И вот представьте — лежу я в палате, и заходит он. «Помираете?» — радостно так спрашивает.
Здоровый, спортивный, гораздо моложе меня…
Сказал, что понял, о ком рассказ. И, мол, ее предыдущий муж тоже бывшую свою узнает, а дети?.. В общем, как вам, Валерий Сергеевич, не ай-яй-яй? «А вы оба болтайте поменьше, тогда никто ничего не поймет».
Поговорили мы с ним. Ушел. Звоню Ирбис: «Сударыня, за тобой должок! Тысячу-то мне проспорила».
— Вот вы сказали, что вам не понравилось делить любимую стерву с мужем. Надо понимать, ситуация двоеженства вас устраивает больше?
— Женат я на Тамаре. Ирина Линдт растит нашего общего сына Ивана. В данном случае так решили женщины. Ванька же был запланирован, а не так, как порой бывает — прости, любимый, я беременна, и делай теперь что хочешь.
Я и пить в тот период перестал. Кстати, знаете, сколько сейчас женщин, которые просто хотят родить? Много. В моем случае со стороны Ирины не было никаких притязаний на замужество. Об этом и речи быть не могло. И для Тамары ситуация не была неожиданной.

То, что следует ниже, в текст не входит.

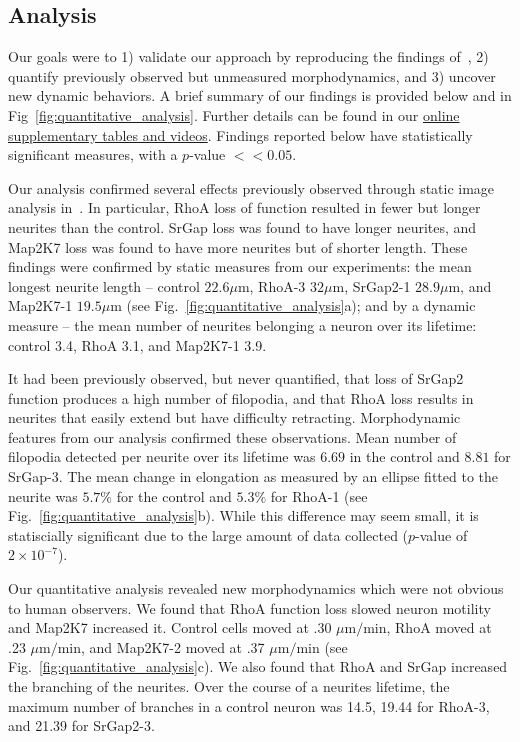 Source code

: \subsection{Analysis}
Our goals were to 1) validate our approach by reproducing the findings 
of~\cite{Pertz08}, 2) quantify previously observed but unmeasured morphodynamics,
and 3) uncover  new dynamic behaviors.
A brief summary of our findings is provided below and in 
Fig~\ref{fig:quantitative_analysis}. Further details can be found in our 
\href{http://www.kev-smith.com/ISBI2013/}{online supplementary tables and videos}.
Findings reported below have statistically significant measures,  with 
a $p$-value $<< 0.05$.


Our analysis confirmed several effects previously observed through static image
analysis  in~\cite{Pertz08}.  In  particular,  RhoA  loss  of  function
resulted in fewer but longer neurites than the control. SrGap loss was
found to have longer neurites, and  Map2K7 loss was found to have
more neurites but of shorter length.  These findings  were confirmed by 
static measures from
our experiments: the mean longest  neurite length -- control $22.6 \mu$m,
 RhoA-3 $32  \mu$m, SrGap2-1 $28.9 \mu$m,  and Map2K7-1 $19.5 \mu$m  
(see  Fig.~\ref{fig:quantitative_analysis}a);  and  by  a  dynamic
measure --  the mean  number of neurites  belonging a neuron  over its
lifetime: control 3.4, RhoA 3.1, and Map2K7-1 3.9.

It  had been previously observed, but  never quantified,  that  loss of
SrGap2 function  produces a  high number of  filopodia, and  that RhoA
loss  results  in neurites  that  easily  extend  but have  difficulty
retracting. Morphodynamic features from our analysis confirmed these
observations. Mean number of filopodia detected per  neurite over its lifetime was $6.69$
in the control  and $8.81$ for SrGap-3.%
The  mean change in elongation
as measured  by an ellipse fitted  to the neurite was  $5.7\%$ for the
control        and        $5.3\%$        for        RhoA-1        (see
Fig.~\ref{fig:quantitative_analysis}b).
While this difference may seem
small,  it is  statiscially significant due  to the  large amount  of  data collected
($p$-value of $2 \times 10^{-7}$).

Our quantitative analysis revealed new morphodynamics which
were not obvious to human  observers. We found that RhoA function loss
slowed  neuron motility and  Map2K7 increased  it.  Control cells
moved at  .30 $\mu  \text{m} / \text{min}$,  RhoA moved  at .23 $\mu  \text{m} /  \text{min}$, and
Map2K7-2     moved     at    .37     $\mu     \text{m}     /    \text{min}$     (see
Fig.~\ref{fig:quantitative_analysis}c).  We  also found that  RhoA and
SrGap  increased the  branching of  the
neurites.
Over the course
of a  neurites lifetime, the maximum  number of branches  in a control
neuron    was    14.5,   19.44    for    RhoA-3,    and   21.39    for
SrGap2-3.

Конечно, они обе до сих пор сложно все переживают. И не дай бог кому-то оказаться на их месте.
У меня и с детьми не всегда гладко складывалось. Вроде все мои — и при этом страшно разные. У Дениса характер открытый, очень легкий, ироничный. Сережа был другой. Могу признаться, я жутко боялся его суждений. Он всех видел насквозь, и меня в том числе. В разговоре с Денисом я мог какие-то вещи оспорить, а Сережа — дверь закрытая. У него было полное собрание работ Андрея Тарковского.
На стене висел портрет Кайдановского. Где-то внутри я сомневался в своем отцовском авторитете, обида была — почему не я? Помню, притащил книгу Войновича с автографом. Сережа вроде взял, вроде рад… А потом смотрю: читает-то не ее, а «Дон Кихота». У него был свой мир, в котором я мог только что-то угадывать. И понимал, что не чужой, а влияния на него не имел. Вот где драма-то! А вы говорите — романы…
С Тамарой у Сережки лучше складывалось, они были по-настоящему близки.
— Но предотвратить его самоубийство не смог никто…
— Наверное, потому что это было невозможно. «Уйти из жизни так же просто, как прогулять урок». У Сережи был какой-то философский подход к суициду.
Весь этот ужас случился не вдруг, не спонтанно. В крови моего сына не обнаружили никакого допинга, алкоголя, наркотиков…
Я много думал, читал дневники Сережи, старался по прошествии времени смотреть на происшедшее более спокойно. Понимаю: раз с сыном случилось такое, конечно, я виноват. Можно ли было его остановить? Наверное... Но мы не знали как. Какое-то малое оправдание для нас заключается в том, что эта попытка самоубийства была третьей.
Сережа с детства не придавал особого значения жизни. Он пробовал какие-то странные вещи на вкус, испытывал себя.
Однажды был день рождения у Кати, девочки, с которой Сережа учился и дружил. Он пришел в ГУМ, нашел дорогие духи и положил их в карман, прекрасно понимая, что на выходе неизбежно «зазвенит».
Естественно, «зазвенело», естественно, пришел милиционер. «Зачем, — спрашивают сына, — ты это сделал?» — «Хочу сесть в тюрьму».
Милиционер потребовал документы. Он дал паспорт. «Какой Золотухин? Сын того самого Золотухина? Ты что, идиот?»
Конечно, духи отобрали, а его отпустили. Потом он нам с матерью все это спокойно рассказывал. Рассказал как факт. Объяснить, зачем это придумал, не смог. Как отец я шкурой чувствовал опасность. Но что делать, не знал. Говорю: я тебя устрою на любую работу, помогу, как сумею.
Помню, Дениса устраивал. У него вышел скандал с церковным начальством, и сын был вынужден уйти из церкви.